The European Union is preparing a new list of American goods to hit with protective measures if a mission to Washington next week fails to persuade US President Donald Trump not to raise levies on car imports.
The bloc may target American goods worth about 20 per cent of the US action, according to two officials . The level of the EU’s retaliatory tariffs would probably match the US. levels, said the officials.
"If the US would impose these car tariffs that would be very unfortunate but we are preparing together with our member states a list of rebalancing measures as well," EU trade chief Cecilia Malmstrom said on Thursday.
Proposals
When Commission president Jean-Claude Juncker meets Mr Trump on July 25th, he’ll bring two main negotiating proposals in an effort to tamp down the escalating trade tensions: an offer to discuss the reduction of levies on cars and car parts among all major auto-exporting countries in a so-called plurilateral deal; and the possibility of broaching a limited free-trade agreement, according to a separate official .

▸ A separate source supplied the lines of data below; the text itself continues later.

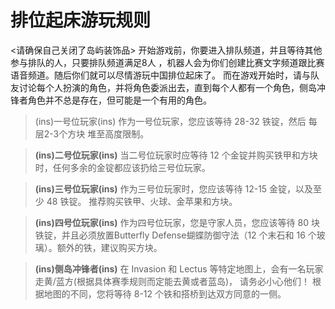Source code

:  # 排位起床游玩规则
<请确保自己关闭了岛屿装饰品>
开始游戏前，你要进入排队频道，并且等待其他参与排队的人，只要排队频道满足8人 ，机器人会为你们创建比赛文字频道跟比赛语音频道。随后你们就可以尽情游玩中国排位起床了。
而在游戏开始时，请与队友讨论每个人扮演的角色，并将角色委派出去，直到每个人都有一个角色，侧岛冲锋者角色并不总是存在，但可能是一个有用的角色。
> (ins)一号位玩家(ins)
作为一号位玩家，您应该等待 28-32 铁锭，然后 每层2-3个方块 堆至高度限制。

> **(ins)二号位玩家(ins)**
当二号位玩家时应等待 12 个金锭并购买铁甲和方块时，任何多余的金锭都应该扔给三号位玩家。

> **(ins)三号位玩家(ins)**
作为三号位玩家时，您应该等待 12-15 金锭，以及至少 48 铁锭。 推荐购买铁甲、火球、金苹果和方块。

> **(ins)四号位玩家(ins)**
作为四号位玩家，您是守家人员，您应该等待 80 块铁锭，并且必须放置Butterfly Defense蝴蝶防御守法（12 个末石和 16 个玻璃）。额外的铁，建议购买方块。

> **(ins)侧岛冲锋者(ins)**
在 Invasion 和 Lectus 等特定地图上，会有一名玩家走黄/蓝方(根据具体赛季规则而定能去黄或者蓝岛)， 请务必小心他们！ 根据地图的不同，您将等待 8-12 个铁和搭桥到达双方同意的一侧。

The US is in the midst of a probe into whether car imports damage national security, which could trigger the 20 per cent tariff on autos that Trump has threatened. Washington has already hit the EU with duties on its steel and aluminum exports using the same national-security justification, which led to European levies on €2.8 billion ($3.3 billion) of American goods.
The US imported about €294 billion of cars and car parts in 2017, €58 billion euros of that originated in the EU, according to an internal EU memo seen by Bloomberg.

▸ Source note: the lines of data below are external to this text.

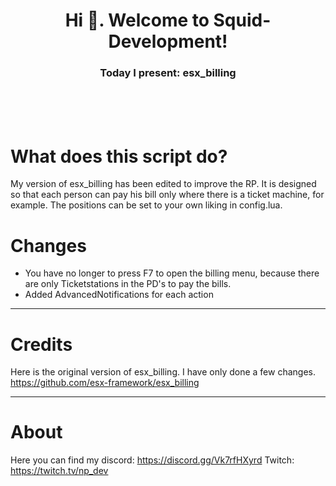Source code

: <h1 align="center">Hi 👋. Welcome to Squid-Development!</h1>
<h3 align="center">Today I present: esx_billing</h3>

<br>
<br>
<br>

# What does this script do?
My version of esx_billing has been edited to improve the RP. It is designed so that each person can pay his bill only where there is a ticket machine, for example. 
The positions can be set to your own liking in config.lua.

# Changes
- You have no longer to press F7 to open the billing menu, because there are only Ticketstations in the PD's to pay the bills.
- Added AdvancedNotifications for each action

---

# Credits
Here is the original version of esx_billing. I have only done a few changes.
https://github.com/esx-framework/esx_billing

---

# About
Here you can find my discord: https://discord.gg/Vk7rfHXyrd
Twitch: https://twitch.tv/np_dev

The US expressed optimism that the two sides may come to an agreement, with White House economic adviser Larry Kudlow saying on Wednesday that the commission president "is bringing a very important free-trade offer".
Rules
The EU isn’t allowed under global rules to reduce its 10 per cent tariff on American cars unless it either does so for all WTO members or reaches a bilateral accord with the US that covers “substantially all” two-way trade. A plurilateral deal modeled after the Information Technology Agreement, which abolished tariffs on some IT products traded between its signatories, is allowed under WTO rules.
Plurilateral accords involve a group of like-minded countries that are typically limited to specific sectors of goods or services. The WTO permits these types of negotiations as long as the benefits are provided to all WTO members on a most-favored nation basis. It is faster and less burdensome to negotiate these accords rather than multilateral deals because they don’t require the approval of all 164 WTO members.
A plurilateral deal is one of several ideas the commission is considering, according to Ms Malmstrom, who expressed scepticism that such an accord could work. “It’s one idea of many,” she said. “I don’t know if it would work at all.”